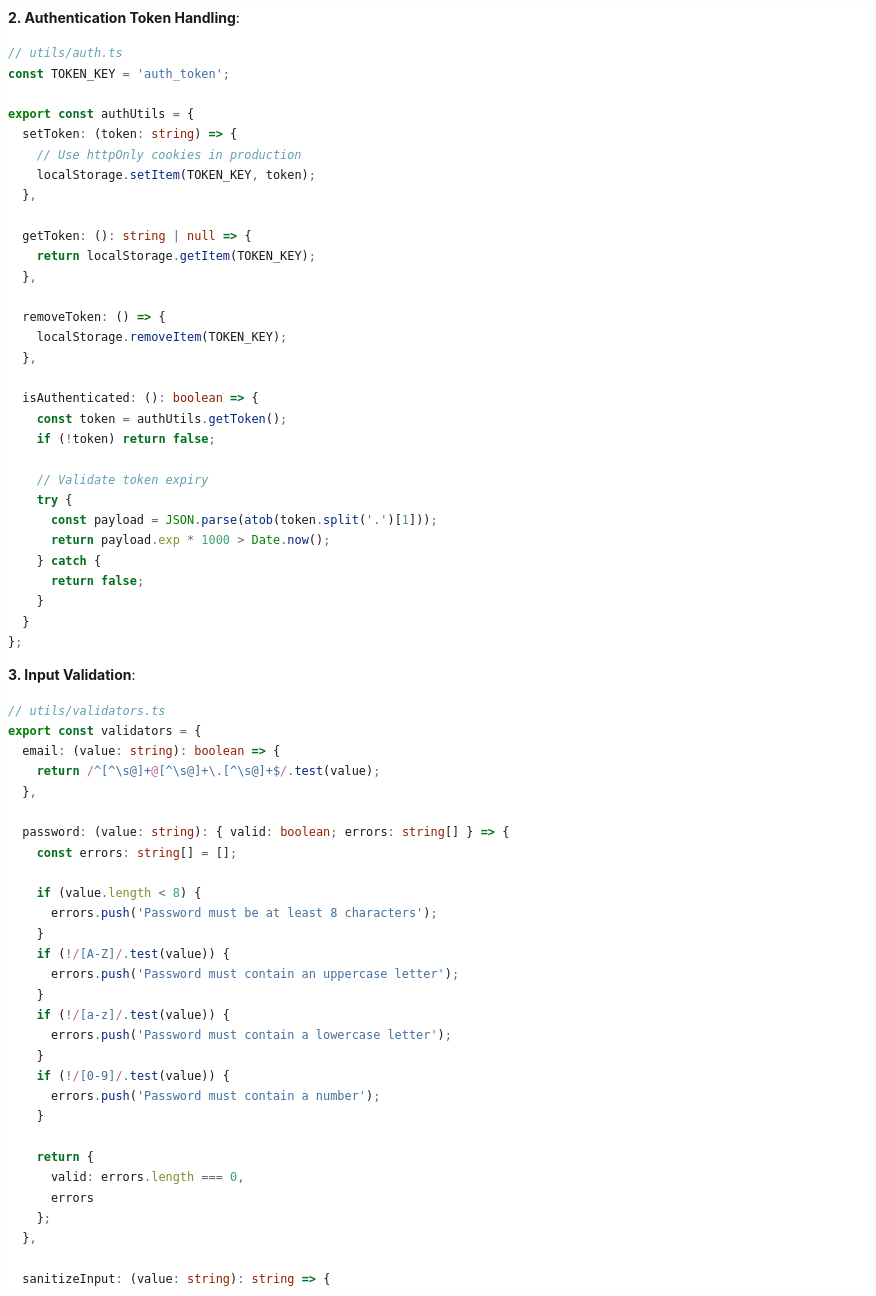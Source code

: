 **2. Authentication Token Handling**:
```typescript
// utils/auth.ts
const TOKEN_KEY = 'auth_token';

export const authUtils = {
  setToken: (token: string) => {
    // Use httpOnly cookies in production
    localStorage.setItem(TOKEN_KEY, token);
  },

  getToken: (): string | null => {
    return localStorage.getItem(TOKEN_KEY);
  },

  removeToken: () => {
    localStorage.removeItem(TOKEN_KEY);
  },

  isAuthenticated: (): boolean => {
    const token = authUtils.getToken();
    if (!token) return false;
    
    // Validate token expiry
    try {
      const payload = JSON.parse(atob(token.split('.')[1]));
      return payload.exp * 1000 > Date.now();
    } catch {
      return false;
    }
  }
};
```

**3. Input Validation**:
```typescript
// utils/validators.ts
export const validators = {
  email: (value: string): boolean => {
    return /^[^\s@]+@[^\s@]+\.[^\s@]+$/.test(value);
  },

  password: (value: string): { valid: boolean; errors: string[] } => {
    const errors: string[] = [];
    
    if (value.length < 8) {
      errors.push('Password must be at least 8 characters');
    }
    if (!/[A-Z]/.test(value)) {
      errors.push('Password must contain an uppercase letter');
    }
    if (!/[a-z]/.test(value)) {
      errors.push('Password must contain a lowercase letter');
    }
    if (!/[0-9]/.test(value)) {
      errors.push('Password must contain a number');
    }
    
    return {
      valid: errors.length === 0,
      errors
    };
  },

  sanitizeInput: (value: string): string => {
```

- _AIM OF THE EXERCISE_:
Check each line of the entries for the string "export". Copy the lines that have it.

- _RESPONSE TO THE TASK_:
export const authUtils = {
export const validators = {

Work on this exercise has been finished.